Dataset:
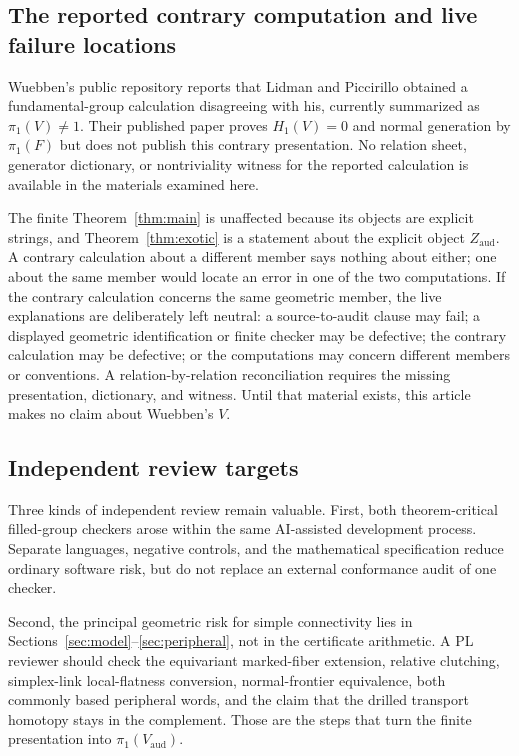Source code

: \documentclass[11pt]{article}
\newcommand{\pione}{\pi_1}
\theoremstyle{definition}
\begin{document}
\subsection{The reported contrary computation and live failure locations}
\label{sec:contrary}

Wuebben's public repository reports that Lidman and Piccirillo obtained a
fundamental-group calculation disagreeing with his, currently summarized as
$\pione(V)\ne1$.  Their published paper \cite{LidmanPiccirillo} proves
$H_1(V)=0$ and normal generation by $\pione(F)$ but does not publish this
contrary presentation.  No relation sheet, generator dictionary, or
nontriviality witness for the reported calculation is available in the
materials examined here.

The finite Theorem~\ref{thm:main} is unaffected because its objects are
explicit strings, and Theorem~\ref{thm:exotic} is a statement about the
explicit object $Z_{\mathrm{aud}}$.  A contrary calculation about a
different member says nothing about either; one about the same member would
locate an error in one of the two computations.  If the contrary calculation
concerns the same geometric member, the live explanations are deliberately left neutral: a
source-to-audit clause may fail; a displayed geometric identification or
finite checker may be defective; the contrary calculation may be defective;
or the computations may concern different members or conventions.  A
relation-by-relation reconciliation requires the missing presentation,
dictionary, and witness.  Until that material exists, this article makes no
claim about Wuebben's $V$.

\subsection{Independent review targets}

Three kinds of independent review remain valuable.  First, both
theorem-critical filled-group checkers arose within the same AI-assisted
development process.  Separate languages, negative controls, and the
mathematical specification reduce ordinary software risk, but do not replace
an external conformance audit of one checker.

Second, the principal geometric risk for simple connectivity lies in
Sections~\ref{sec:model}--\ref{sec:peripheral}, not in the certificate
arithmetic.  A PL reviewer should check the equivariant marked-fiber
extension, relative clutching, simplex-link local-flatness conversion,
normal-frontier equivalence, both commonly based peripheral words, and the
claim that the drilled transport homotopy stays in the complement.  Those
are the steps that turn the finite presentation into
$\pione(V_{\mathrm{aud}})$.
\end{document}
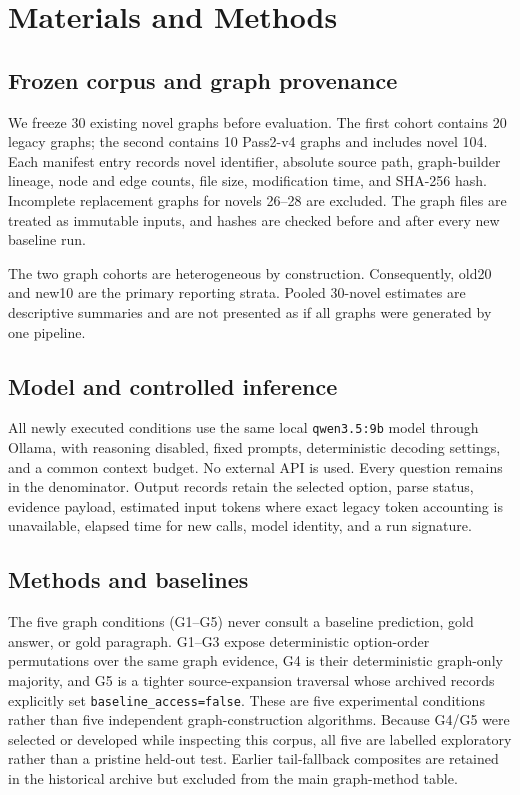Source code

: \documentclass[11pt,a4paper]{article}
\begin{document}
\section{Materials and Methods}
\subsection{Frozen corpus and graph provenance}
We freeze 30 existing novel graphs before evaluation. The first cohort contains 20 legacy graphs; the second contains 10 Pass2-v4 graphs and includes novel 104. Each manifest entry records novel identifier, absolute source path, graph-builder lineage, node and edge counts, file size, modification time, and SHA-256 hash. Incomplete replacement graphs for novels 26--28 are excluded. The graph files are treated as immutable inputs, and hashes are checked before and after every new baseline run.

The two graph cohorts are heterogeneous by construction. Consequently, old20 and new10 are the primary reporting strata. Pooled 30-novel estimates are descriptive summaries and are not presented as if all graphs were generated by one pipeline.

\subsection{Model and controlled inference}
All newly executed conditions use the same local \texttt{qwen3.5:9b} model through Ollama, with reasoning disabled, fixed prompts, deterministic decoding settings, and a common context budget. No external API is used. Every question remains in the denominator. Output records retain the selected option, parse status, evidence payload, estimated input tokens where exact legacy token accounting is unavailable, elapsed time for new calls, model identity, and a run signature.

\subsection{Methods and baselines}
The five graph conditions (G1--G5) never consult a baseline prediction, gold answer, or gold paragraph. G1--G3 expose deterministic option-order permutations over the same graph evidence, G4 is their deterministic graph-only majority, and G5 is a tighter source-expansion traversal whose archived records explicitly set \texttt{baseline\_access=false}. These are five experimental conditions rather than five independent graph-construction algorithms. Because G4/G5 were selected or developed while inspecting this corpus, all five are labelled exploratory rather than a pristine held-out test. Earlier tail-fallback composites are retained in the historical archive but excluded from the main graph-method table.
\end{document}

Exercise: Whenever you reach a picture, pass over it; print all the other material exactly.

Answer section:
Source code

: \documentclass[11pt]{article}
\newcommand{\pione}{\pi_1}
\theoremstyle{definition}
\begin{document}
\subsection{The reported contrary computation and live failure locations}
\label{sec:contrary}

Wuebben's public repository reports that Lidman and Piccirillo obtained a
fundamental-group calculation disagreeing with his, currently summarized as
$\pione(V)\ne1$.  Their published paper \cite{LidmanPiccirillo} proves
$H_1(V)=0$ and normal generation by $\pione(F)$ but does not publish this
contrary presentation.  No relation sheet, generator dictionary, or
nontriviality witness for the reported calculation is available in the
materials examined here.

The finite Theorem~\ref{thm:main} is unaffected because its objects are
explicit strings, and Theorem~\ref{thm:exotic} is a statement about the
explicit object $Z_{\mathrm{aud}}$.  A contrary calculation about a
different member says nothing about either; one about the same member would
locate an error in one of the two computations.  If the contrary calculation
concerns the same geometric member, the live explanations are deliberately left neutral: a
source-to-audit clause may fail; a displayed geometric identification or
finite checker may be defective; the contrary calculation may be defective;
or the computations may concern different members or conventions.  A
relation-by-relation reconciliation requires the missing presentation,
dictionary, and witness.  Until that material exists, this article makes no
claim about Wuebben's $V$.

\subsection{Independent review targets}

Three kinds of independent review remain valuable.  First, both
theorem-critical filled-group checkers arose within the same AI-assisted
development process.  Separate languages, negative controls, and the
mathematical specification reduce ordinary software risk, but do not replace
an external conformance audit of one checker.

Second, the principal geometric risk for simple connectivity lies in
Sections~\ref{sec:model}--\ref{sec:peripheral}, not in the certificate
arithmetic.  A PL reviewer should check the equivariant marked-fiber
extension, relative clutching, simplex-link local-flatness conversion,
normal-frontier equivalence, both commonly based peripheral words, and the
claim that the drilled transport homotopy stays in the complement.  Those
are the steps that turn the finite presentation into
$\pione(V_{\mathrm{aud}})$.
\end{document}
Source code

: \documentclass[11pt,a4paper]{article}
\begin{document}
\section{Materials and Methods}
\subsection{Frozen corpus and graph provenance}
We freeze 30 existing novel graphs before evaluation. The first cohort contains 20 legacy graphs; the second contains 10 Pass2-v4 graphs and includes novel 104. Each manifest entry records novel identifier, absolute source path, graph-builder lineage, node and edge counts, file size, modification time, and SHA-256 hash. Incomplete replacement graphs for novels 26--28 are excluded. The graph files are treated as immutable inputs, and hashes are checked before and after every new baseline run.

The two graph cohorts are heterogeneous by construction. Consequently, old20 and new10 are the primary reporting strata. Pooled 30-novel estimates are descriptive summaries and are not presented as if all graphs were generated by one pipeline.

\subsection{Model and controlled inference}
All newly executed conditions use the same local \texttt{qwen3.5:9b} model through Ollama, with reasoning disabled, fixed prompts, deterministic decoding settings, and a common context budget. No external API is used. Every question remains in the denominator. Output records retain the selected option, parse status, evidence payload, estimated input tokens where exact legacy token accounting is unavailable, elapsed time for new calls, model identity, and a run signature.

\subsection{Methods and baselines}
The five graph conditions (G1--G5) never consult a baseline prediction, gold answer, or gold paragraph. G1--G3 expose deterministic option-order permutations over the same graph evidence, G4 is their deterministic graph-only majority, and G5 is a tighter source-expansion traversal whose archived records explicitly set \texttt{baseline\_access=false}. These are five experimental conditions rather than five independent graph-construction algorithms. Because G4/G5 were selected or developed while inspecting this corpus, all five are labelled exploratory rather than a pristine held-out test. Earlier tail-fallback composites are retained in the historical archive but excluded from the main graph-method table.
\end{document}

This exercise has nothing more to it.